Intervento altrettanto netto quello del presidente dell’AIAF (Associazione Italiana degli Analisti e Consulenti finanziari) Paolo Balice, che ha sottolineato come “debba essere direttamente proibita la vendita delle obbligazioni subordinate“. Le forme di risparmio – come ha evidenziato nel suo discorso – sono fortemente cambiate negli ultimi 20 anni: gli italiani che acquistano titoli di Stato sono passati dal 20 al 3% mentre è cresciuto  l’investimento di risorse in fondi pensione e in altri strumenti di gestione del risparmio. Di certo – ha affermato Balice – nonostante tutto, anche durante la crisi, “i risparmiatori italiani sono riusciti a difendere bene i loro soldi“. Il problema rimane lo stesso sollevato da Casero, come “mobilitare il risparmio per produrre investimenti e far tornare a crescere il Paese“. Balice ha, infine, dato la sua spiegazione sul perché le banche del nostro Paese siano andate in crisi: “Gli istituti di credito hanno prestato troppi soldi alle aziende italiane che sono storicamente sottocapitalizzate“. L’esempio fatto in tal senso riguarda l’edilizia – il settore più colpito dalla crisi – nel quale, secondo Balice, in passato bastava avere un terreno o forse neppure quello per ottenere mutui su mutui, con la conseguenza che quando il mercato immobiliare si è fermato, i costruttori non sono più stati in grado di restituire i soldi alle banche.

LA VERSIONE DI BOCCIA

Su questi temi è fondamentale la trasparenza, bisogna creare una casa di vetro“, ha affermato il presidente della Commissione Bilancio della Camera Francesco Boccia. L’esponente Pd ha auspicato l’introduzione di una normativa che “sanzioni pesantemente i comportamenti fraudolenti” e poi ha stigmatizzato che fino a qualche mese fa si minimizzasse il fatto che le quattro popolari “avessero messo in mano a soggetti non qualificati quel tipo di strumenti finanziari“.

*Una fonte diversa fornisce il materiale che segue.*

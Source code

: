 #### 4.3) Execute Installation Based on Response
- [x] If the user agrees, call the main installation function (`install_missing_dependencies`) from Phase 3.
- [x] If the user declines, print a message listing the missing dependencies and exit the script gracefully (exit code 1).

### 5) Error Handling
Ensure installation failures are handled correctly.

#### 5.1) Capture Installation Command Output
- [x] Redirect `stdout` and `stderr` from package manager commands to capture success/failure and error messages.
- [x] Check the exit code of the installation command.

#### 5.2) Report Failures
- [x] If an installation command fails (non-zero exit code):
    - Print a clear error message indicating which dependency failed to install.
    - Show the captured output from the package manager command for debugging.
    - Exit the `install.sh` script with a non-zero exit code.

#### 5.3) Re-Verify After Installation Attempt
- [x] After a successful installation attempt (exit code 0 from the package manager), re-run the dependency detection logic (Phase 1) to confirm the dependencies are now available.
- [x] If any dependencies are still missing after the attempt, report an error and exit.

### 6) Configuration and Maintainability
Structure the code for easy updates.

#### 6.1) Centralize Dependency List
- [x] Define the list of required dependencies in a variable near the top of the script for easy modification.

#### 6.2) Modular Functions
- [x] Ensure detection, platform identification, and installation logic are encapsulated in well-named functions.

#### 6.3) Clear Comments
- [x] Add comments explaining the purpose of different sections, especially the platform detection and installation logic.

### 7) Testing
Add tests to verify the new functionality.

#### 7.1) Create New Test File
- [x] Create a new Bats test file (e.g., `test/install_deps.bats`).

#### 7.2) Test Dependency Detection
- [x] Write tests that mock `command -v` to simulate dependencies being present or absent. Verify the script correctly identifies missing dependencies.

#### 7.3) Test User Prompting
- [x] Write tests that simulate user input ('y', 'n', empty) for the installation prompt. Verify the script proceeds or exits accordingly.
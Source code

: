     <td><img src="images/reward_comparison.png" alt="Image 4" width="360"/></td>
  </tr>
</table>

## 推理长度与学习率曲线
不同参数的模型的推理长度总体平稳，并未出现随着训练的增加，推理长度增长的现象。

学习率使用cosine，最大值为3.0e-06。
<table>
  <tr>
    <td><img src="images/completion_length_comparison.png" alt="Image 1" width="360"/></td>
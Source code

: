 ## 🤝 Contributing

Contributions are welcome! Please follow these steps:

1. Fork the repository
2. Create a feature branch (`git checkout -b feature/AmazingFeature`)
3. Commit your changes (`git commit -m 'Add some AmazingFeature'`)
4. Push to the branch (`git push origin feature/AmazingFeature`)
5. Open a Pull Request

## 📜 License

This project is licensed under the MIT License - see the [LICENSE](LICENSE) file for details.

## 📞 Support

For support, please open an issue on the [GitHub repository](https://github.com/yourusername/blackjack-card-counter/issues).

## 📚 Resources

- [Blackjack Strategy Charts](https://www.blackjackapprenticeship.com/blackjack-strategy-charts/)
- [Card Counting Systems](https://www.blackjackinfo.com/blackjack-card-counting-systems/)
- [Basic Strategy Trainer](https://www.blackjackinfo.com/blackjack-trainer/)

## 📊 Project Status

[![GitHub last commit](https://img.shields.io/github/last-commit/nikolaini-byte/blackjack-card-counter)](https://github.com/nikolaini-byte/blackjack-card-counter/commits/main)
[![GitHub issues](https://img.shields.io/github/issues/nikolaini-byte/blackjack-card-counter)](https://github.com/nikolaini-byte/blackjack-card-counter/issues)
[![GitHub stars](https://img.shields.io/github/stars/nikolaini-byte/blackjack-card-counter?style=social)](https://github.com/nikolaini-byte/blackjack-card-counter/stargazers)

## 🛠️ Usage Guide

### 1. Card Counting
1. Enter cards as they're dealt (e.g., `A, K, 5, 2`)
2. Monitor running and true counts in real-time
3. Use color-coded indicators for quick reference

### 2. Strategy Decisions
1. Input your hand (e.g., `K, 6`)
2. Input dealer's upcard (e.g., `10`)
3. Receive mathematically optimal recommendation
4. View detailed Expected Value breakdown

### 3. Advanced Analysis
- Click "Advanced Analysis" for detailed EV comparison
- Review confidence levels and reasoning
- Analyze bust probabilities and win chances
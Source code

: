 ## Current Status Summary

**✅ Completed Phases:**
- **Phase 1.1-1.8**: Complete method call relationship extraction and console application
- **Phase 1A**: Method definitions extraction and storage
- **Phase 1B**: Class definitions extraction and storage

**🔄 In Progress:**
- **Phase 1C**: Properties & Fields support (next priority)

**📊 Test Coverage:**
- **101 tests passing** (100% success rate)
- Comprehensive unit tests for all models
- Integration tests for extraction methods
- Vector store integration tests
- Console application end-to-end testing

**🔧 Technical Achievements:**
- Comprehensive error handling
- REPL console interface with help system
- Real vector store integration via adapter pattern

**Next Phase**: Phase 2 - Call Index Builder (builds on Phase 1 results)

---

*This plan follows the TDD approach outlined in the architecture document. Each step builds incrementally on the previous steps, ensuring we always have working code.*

LA FINANZA SECONDO SANGIULIANO

Del ruolo che i media sono chiamati a svolgere ha parlato il vicedirettore del Tg1 Gennaro Sangiuliano. “Le persone vanno informate correttamente e in modo sempre crescente“, ha sottolineato. Una posizione, la sua, a metà tra la critica e il sostegno alla nuova dominante dimensione della finanza. “E’ l’elemento dinamico del nuovo capitalismo, un fatto ontologico della società ma non va confusa con il risparmio“, ha aggiunto. Ad evidenziarne, comunque, l’importanza ha citato – a titolo di esempio – la storia dei fondatori di Google Larry Page e Sergey Brin: “Hanno sviluppato la loro idea vincente grazie alla finanza. Se si fossero presentati in una banca italiana, non credo proprio che li avrebbero ascoltati…“.

IL SEMINARIO

Al seminario hanno poi partecipato, tra gli altri, anche il co-direttore generale di Azimut Paolo Martini, il fondatore di Formiche Paolo Messa, la firma del Sole 24 Ore Dino Pesole, il giornalista parlamentare Giovanni Miele, il presidente dell’associazione dei consumatori Adusbef Elio Lannutti e il professore di Gestione del rischio di credito e di Tecnica bancaria dell’Università di Siena Ruggero Bertelli, considerato tra i maggiori esperti italiani di finanza comportamentale.